The announcement earlier this year that Amazon is building a distribution center at the Port of Tucson has brought renewed attention to the local facility on the city’s southeast side.

Business has been steadily growing at the family-owned port since the recession, with vacancy rates dropping and employment growing, said Mike Levin, the port’s executive vice president.

Since 2010, employment has grown from 15 to 28 people and the vacancy rate for the port’s 2 million square feet of industrial space has dropped from 41 percent to 5 percent.

“Now we even have tours coming out to visit,” Levin said. “Groups of 40 to 50 people come visit, out of curiosity.”

The port, at 6964 E. Century Park Drive, is a certified “shovel-ready” site, which means grading and utilities are in place to expedite build-to-suit facilities for tenants.

Currently, Amazon’s 800,000-square-foot facility is under construction at the port and is expected to employ about 1,500 full-time workers when it opens next year.

The newfound attention to the Port of Tucson has prompted new leases and expansion of existing tenant space, Levin said.

“Now we’re spending more time in Mexico looking both for new tenants and rail customers who want to move bulk items,” he said.

The significance of an inland port in Tucson is major, said Jesse Blum, a broker with CBRE who works to recruit new companies to the area.

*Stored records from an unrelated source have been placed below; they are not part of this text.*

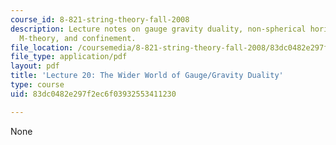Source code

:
 ```yaml
---
course_id: 8-821-string-theory-fall-2008
description: Lecture notes on gauge gravity duality, non-spherical horizons, Dp-branes,
  M-theory, and confinement.
file_location: /coursemedia/8-821-string-theory-fall-2008/83dc0482e297f2ec6f03932553411230_lecture20.pdf
file_type: application/pdf
layout: pdf
title: 'Lecture 20: The Wider World of Gauge/Gravity Duality'
type: course
uid: 83dc0482e297f2ec6f03932553411230

---
```

None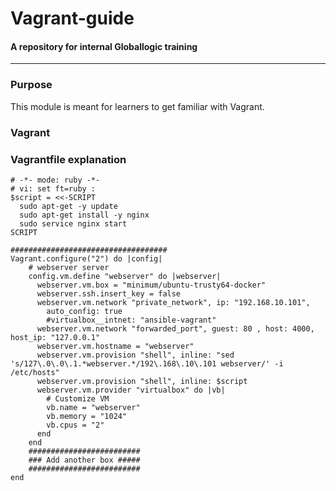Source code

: # Vagrant-guide
#### A repository for internal Globallogic training
---

### Purpose 
This module is meant for learners to get familiar with Vagrant. 

### Vagrant

### Vagrantfile explanation
```   
# -*- mode: ruby -*-
# vi: set ft=ruby :
$script = <<-SCRIPT
  sudo apt-get -y update
  sudo apt-get install -y nginx
  sudo service nginx start
SCRIPT

###################################
Vagrant.configure("2") do |config|
    # webserver server
    config.vm.define "webserver" do |webserver|
      webserver.vm.box = "minimum/ubuntu-trusty64-docker"
      webserver.ssh.insert_key = false
      webserver.vm.network "private_network", ip: "192.168.10.101",
        auto_config: true
        #virtualbox__intnet: "ansible-vagrant"
      webserver.vm.network "forwarded_port", guest: 80 , host: 4000, host_ip: "127.0.0.1"
      webserver.vm.hostname = "webserver"
      webserver.vm.provision "shell", inline: "sed 's/127\.0\.0\.1.*webserver.*/192\.168\.10\.101 webserver/' -i /etc/hosts"
      webserver.vm.provision "shell", inline: $script
      webserver.vm.provider "virtualbox" do |vb|
        # Customize VM
        vb.name = "webserver"
        vb.memory = "1024"
        vb.cpus = "2"
      end
    end
    #########################
    ### Add another box #####
    #########################
end
```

“It’s almost hard to put into words how important it is,” he said. “Amazon provided proof-of-concept, and now we’re a place companies want to evaluate.”

Blum and CBRE colleague brokers, Bill DiVito and John Slattery, market the Port of Tucson to prospective companies around the country.

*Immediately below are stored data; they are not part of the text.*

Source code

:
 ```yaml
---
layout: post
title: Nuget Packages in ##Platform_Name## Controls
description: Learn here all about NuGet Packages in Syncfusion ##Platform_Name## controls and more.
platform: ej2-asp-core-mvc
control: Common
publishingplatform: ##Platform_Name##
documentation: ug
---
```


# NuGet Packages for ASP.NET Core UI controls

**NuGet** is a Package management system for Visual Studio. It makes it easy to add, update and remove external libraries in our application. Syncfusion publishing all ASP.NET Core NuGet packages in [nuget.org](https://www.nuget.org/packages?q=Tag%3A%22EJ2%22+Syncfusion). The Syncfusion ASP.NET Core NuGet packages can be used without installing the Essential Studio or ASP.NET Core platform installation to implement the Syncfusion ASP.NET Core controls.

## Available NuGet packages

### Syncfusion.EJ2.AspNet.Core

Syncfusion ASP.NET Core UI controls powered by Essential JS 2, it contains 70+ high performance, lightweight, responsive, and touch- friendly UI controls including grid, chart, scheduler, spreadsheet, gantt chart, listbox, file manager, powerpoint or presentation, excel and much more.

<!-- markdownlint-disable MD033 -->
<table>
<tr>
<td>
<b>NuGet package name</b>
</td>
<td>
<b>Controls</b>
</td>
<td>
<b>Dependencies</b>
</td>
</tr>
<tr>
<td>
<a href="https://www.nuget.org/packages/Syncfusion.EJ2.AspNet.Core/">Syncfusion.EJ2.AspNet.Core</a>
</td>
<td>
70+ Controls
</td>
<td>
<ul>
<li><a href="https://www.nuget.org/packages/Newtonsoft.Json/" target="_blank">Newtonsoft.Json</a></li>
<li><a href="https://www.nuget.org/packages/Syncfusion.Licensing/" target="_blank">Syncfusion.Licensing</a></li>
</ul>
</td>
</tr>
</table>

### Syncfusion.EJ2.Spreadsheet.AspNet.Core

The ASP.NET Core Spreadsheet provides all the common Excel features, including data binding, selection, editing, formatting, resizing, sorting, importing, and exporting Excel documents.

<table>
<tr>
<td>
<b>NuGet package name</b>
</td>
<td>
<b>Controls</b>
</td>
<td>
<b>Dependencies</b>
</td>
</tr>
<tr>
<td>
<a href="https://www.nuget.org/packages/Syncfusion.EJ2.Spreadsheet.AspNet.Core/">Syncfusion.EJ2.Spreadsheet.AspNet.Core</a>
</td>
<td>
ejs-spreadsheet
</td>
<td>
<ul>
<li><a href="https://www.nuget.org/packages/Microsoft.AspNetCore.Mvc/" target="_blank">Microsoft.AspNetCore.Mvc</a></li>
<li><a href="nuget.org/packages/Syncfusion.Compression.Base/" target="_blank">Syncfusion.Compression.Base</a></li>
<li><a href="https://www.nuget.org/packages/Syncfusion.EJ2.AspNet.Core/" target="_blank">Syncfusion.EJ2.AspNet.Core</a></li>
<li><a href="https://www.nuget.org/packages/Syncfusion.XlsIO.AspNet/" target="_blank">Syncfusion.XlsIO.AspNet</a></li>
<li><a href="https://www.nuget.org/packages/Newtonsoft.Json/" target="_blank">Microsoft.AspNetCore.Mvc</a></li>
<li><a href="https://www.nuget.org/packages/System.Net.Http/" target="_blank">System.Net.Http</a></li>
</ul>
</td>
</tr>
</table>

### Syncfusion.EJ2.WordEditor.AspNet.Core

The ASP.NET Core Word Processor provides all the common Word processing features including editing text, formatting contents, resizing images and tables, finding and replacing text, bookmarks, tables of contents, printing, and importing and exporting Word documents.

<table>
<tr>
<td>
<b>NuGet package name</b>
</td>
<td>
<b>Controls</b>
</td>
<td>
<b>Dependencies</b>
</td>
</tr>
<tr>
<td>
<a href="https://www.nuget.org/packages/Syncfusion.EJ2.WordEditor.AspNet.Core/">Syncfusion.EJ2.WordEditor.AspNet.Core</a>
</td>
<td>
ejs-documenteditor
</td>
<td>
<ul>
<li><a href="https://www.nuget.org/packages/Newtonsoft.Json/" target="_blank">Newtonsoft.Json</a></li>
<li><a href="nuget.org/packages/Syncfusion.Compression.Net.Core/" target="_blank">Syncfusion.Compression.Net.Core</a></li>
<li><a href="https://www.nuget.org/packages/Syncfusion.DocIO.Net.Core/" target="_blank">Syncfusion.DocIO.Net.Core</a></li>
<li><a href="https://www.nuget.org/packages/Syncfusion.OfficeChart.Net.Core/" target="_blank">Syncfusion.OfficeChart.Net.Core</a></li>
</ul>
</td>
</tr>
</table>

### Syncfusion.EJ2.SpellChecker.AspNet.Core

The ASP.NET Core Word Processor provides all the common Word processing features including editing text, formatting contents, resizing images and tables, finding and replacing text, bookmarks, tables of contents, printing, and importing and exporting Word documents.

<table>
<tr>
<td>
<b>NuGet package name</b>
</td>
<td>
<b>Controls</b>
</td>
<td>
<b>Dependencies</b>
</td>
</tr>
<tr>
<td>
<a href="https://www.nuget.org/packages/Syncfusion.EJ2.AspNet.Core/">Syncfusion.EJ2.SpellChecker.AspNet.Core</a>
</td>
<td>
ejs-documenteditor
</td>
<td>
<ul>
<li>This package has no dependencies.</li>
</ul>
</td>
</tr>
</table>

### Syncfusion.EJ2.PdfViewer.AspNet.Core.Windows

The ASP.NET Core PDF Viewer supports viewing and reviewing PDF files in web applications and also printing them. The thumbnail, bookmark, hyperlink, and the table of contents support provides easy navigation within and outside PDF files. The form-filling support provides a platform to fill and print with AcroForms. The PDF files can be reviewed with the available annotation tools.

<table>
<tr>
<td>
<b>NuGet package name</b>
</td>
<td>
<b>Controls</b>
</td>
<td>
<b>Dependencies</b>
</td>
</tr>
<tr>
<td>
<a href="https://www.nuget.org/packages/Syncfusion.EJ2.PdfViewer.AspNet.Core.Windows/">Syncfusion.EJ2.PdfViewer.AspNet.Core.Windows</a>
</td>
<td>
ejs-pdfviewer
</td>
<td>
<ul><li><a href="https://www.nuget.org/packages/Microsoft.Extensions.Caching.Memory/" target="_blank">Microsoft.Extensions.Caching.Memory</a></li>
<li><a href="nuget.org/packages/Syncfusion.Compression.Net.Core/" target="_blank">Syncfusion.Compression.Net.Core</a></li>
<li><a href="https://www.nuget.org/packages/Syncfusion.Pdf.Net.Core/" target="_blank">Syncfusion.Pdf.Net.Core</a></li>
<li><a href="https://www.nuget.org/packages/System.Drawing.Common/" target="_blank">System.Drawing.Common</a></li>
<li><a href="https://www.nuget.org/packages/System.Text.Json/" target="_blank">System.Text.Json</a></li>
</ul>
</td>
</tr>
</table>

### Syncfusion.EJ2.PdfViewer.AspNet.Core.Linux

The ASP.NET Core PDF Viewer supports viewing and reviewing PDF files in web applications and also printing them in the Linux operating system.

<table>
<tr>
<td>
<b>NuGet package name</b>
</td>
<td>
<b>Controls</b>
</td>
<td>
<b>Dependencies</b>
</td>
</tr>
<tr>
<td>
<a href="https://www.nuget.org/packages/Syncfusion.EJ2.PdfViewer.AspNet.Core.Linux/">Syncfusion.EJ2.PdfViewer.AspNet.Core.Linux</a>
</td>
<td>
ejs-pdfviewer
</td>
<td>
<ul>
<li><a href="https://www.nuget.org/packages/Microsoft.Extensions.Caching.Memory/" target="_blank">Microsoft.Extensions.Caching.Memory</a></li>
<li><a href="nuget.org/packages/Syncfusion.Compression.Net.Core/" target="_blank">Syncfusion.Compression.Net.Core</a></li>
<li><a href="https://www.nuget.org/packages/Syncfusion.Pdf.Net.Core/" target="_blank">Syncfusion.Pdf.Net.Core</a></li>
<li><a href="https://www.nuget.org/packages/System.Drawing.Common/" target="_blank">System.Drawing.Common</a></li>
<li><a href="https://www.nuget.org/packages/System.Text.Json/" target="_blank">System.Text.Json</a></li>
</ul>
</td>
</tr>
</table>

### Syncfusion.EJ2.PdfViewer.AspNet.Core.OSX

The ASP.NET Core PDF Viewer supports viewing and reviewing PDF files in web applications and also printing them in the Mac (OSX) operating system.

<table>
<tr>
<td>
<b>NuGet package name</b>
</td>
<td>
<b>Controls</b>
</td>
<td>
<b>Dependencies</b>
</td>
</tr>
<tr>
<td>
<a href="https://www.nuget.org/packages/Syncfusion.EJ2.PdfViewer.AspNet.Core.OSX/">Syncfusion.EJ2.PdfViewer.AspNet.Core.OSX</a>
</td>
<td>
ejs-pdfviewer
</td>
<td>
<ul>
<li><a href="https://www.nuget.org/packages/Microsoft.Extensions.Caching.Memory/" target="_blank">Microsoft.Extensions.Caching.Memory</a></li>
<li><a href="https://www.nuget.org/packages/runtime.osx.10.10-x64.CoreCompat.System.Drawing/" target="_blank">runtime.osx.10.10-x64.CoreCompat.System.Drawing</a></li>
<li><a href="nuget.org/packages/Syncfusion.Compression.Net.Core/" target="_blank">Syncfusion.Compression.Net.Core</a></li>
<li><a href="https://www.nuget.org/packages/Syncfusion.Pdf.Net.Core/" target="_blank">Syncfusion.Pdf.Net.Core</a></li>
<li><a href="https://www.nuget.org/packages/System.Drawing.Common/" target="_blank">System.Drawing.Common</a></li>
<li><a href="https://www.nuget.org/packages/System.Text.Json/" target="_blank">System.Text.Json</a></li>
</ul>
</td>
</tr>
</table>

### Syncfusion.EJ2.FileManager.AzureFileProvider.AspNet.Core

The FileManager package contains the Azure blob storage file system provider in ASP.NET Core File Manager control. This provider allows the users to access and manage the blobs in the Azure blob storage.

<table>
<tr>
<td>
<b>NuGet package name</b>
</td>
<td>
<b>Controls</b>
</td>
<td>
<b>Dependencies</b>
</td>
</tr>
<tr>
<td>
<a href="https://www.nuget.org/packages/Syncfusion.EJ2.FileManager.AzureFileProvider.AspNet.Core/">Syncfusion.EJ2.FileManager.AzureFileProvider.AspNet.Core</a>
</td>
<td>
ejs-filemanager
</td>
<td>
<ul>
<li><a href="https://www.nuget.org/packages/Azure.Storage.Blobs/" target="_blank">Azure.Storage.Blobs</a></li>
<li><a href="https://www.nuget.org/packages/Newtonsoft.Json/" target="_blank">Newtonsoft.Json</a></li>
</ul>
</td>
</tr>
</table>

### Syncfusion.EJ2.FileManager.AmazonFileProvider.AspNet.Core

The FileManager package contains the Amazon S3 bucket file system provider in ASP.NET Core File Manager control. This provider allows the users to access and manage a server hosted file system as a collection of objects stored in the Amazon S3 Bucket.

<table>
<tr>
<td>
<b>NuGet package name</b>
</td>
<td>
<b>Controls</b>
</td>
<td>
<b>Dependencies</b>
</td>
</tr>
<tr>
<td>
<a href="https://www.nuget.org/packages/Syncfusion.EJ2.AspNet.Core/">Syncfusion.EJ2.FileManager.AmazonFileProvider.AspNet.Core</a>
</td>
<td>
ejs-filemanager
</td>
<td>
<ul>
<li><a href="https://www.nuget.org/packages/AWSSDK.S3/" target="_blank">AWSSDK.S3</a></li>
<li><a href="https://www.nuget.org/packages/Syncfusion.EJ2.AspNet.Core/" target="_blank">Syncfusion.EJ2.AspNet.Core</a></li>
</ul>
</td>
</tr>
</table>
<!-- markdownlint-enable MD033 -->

“It takes us from a small, local market to a regional market,” Blum said. “Plus, it’s a locally-owned family business that keeps money in the local community.

“It’s not some real estate REIT (real estate investment trust) out of New York. … They’re stakeholders within our community and that’s something people need to understand.”

BUILDING UP THE PORT

The 22-year-old port was the dream child of Levin’s father, Alan, who bought the vacant land near Interstate 10 and Kolb Road and began constructing spurs off the Union Pacific main line to lure tenants.

In 2004, he opened an intermodal facility for trains to unload containers to tractor-trailers, and the railroad closed its Phoenix site to use the Port of Tucson.

The port received approval from UP in 2013 to service international ocean containers. Before then, ocean containers headed to Southern Arizona had to be trucked from Los Angeles or Long Beach ports directly to the importer, and the empty containers were then returned by truck to the California ports. For exports, empty containers were trucked to Arizona and returned to the Los Angeles or Long Beach ports.

Now the Port of Tucson can service imports and exports without a truck ever rolling on the interstate. It is both a federally designated Foreign Trade Zone and state Enterprise Zone, both of which offer duty or tax benefits within the park.

The elder Levin has mostly turned the day-to-day operations over to his sons, Mike and Matt, as he prefers to be out on a tractor grading land and working on spurs.

During a recent visit, Alan Levin could be seen in a cloud of dust clearing land.

“Anything,” Mike Levin said, “that gets dad out of an office and away from a computer makes him happy.”